The film might not feature all 40 people who witnessed Nyad’s successful trek, but the wealth of material that Vasarhelyi and Chin, working with editor Cristopher Tellefsen, deftly weave throughout the swim illustrates how the Nyad draws upon the documentarians’ sense for getting the story right. (The film has inspired renewed challenges to Nyad’s record, while the swimmer and filmmakers stand by the story.) Moreover, the film’s kaleidoscopic editing style, evoking the best of Jean-Marc Vallée playbook (Nyad is basically Wild in the water), intimately links Diana’s past adversity as her motivation. Her team clearly learns from any mistakes, and she abides by a mantra to never give up.

Exceptional Performances

It helps, too, that Bening completely sells Nyad’s convictions throughout the journey. This performance marks an extraordinary physical and emotional exertion on the actor’s part. It’s a demanding role, not just for all the time Bening spends in the cold choppy water. Bening captures viewers’ attention through a large stretches of silent acting. Her feat calls to mind Sandra Bullock’s bravura turn in Gravity, which delivered thrilling suspense simply through the dramatic cadence and timing of her breathing. The focus, the drive, the exhaustion: Bening captures all of this from behind Nyad’s goggles and with water splashing all around her. Equally impressive is her ability to invite empathy despite Nyad’s exhausting optimism. People might ask why the swimmer endeavours such a risky adventure, but Bening conveys through Diana’s unflappable belief in her calling.

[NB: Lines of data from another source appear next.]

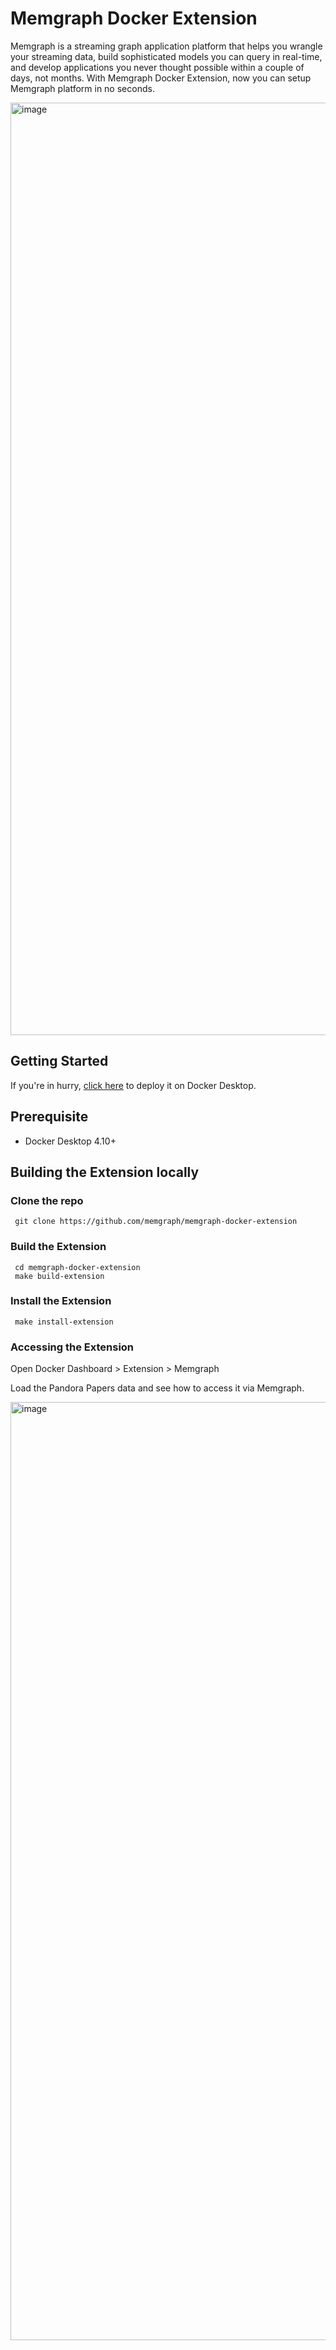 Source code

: # Memgraph Docker Extension

Memgraph is a streaming graph application platform that helps you wrangle your streaming data, build sophisticated models you can query in real-time, and develop applications you never thought possible within a couple of days, not months. With Memgraph Docker Extension, now you can setup Memgraph platform in no seconds.


<img width="1492" alt="image" src="https://user-images.githubusercontent.com/313480/208896008-6d0d40ce-65e3-4074-86bc-7926ceb03da0.png">


## Getting Started

If you're in hurry, [click here](https://open.docker.com/extensions/marketplace?extensionId=ajeetraina/memgraph-docker-extension&tag=latest) to deploy it on Docker Desktop.

## Prerequisite

- Docker Desktop 4.10+

## Building the Extension locally

### Clone the repo

```
 git clone https://github.com/memgraph/memgraph-docker-extension
```

### Build the Extension

```
 cd memgraph-docker-extension
 make build-extension
```

### Install the Extension

```
 make install-extension
```

### Accessing the Extension

Open Docker Dashboard > Extension > Memgraph

Load the Pandora Papers data and see how to access it via Memgraph.

<img width="1501" alt="image" src="https://user-images.githubusercontent.com/313480/208895248-d8aee07e-8bb5-4a04-9378-327a03114fa8.png">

With Jodie Foster providing a surrogate for the audience in the form of Nyad’s indefatigable bestie Bonnie Stoll, one can only root for Diana as she approaches the swim with focus and precision. If Bening’s lead is the draw for Nyad, the true heart of the film belongs to Jodie Foster. The actress delivers her best performance since The Silence of the Lambs by letting audiences see through Bonnie what Nyad’s swim means to the world. Not a second of Nyad would work if Bonnie’s faith in her friend didn’t shine through. Emotionally, Foster hasn’t seemed this comfortable in a character’s skin in a long time. It’s a rich, natural, and lived-in performance as Bonnie yearns to make her own mark on the world, but selflessly commits herself to her friend’s plight. If Nyad inspires people through Diana’s feat, it’s ultimately a great portrait of the friendships that carry us throughout our lives.

 

Nyad is now playing in select theatres and debuts on Netflix November 3.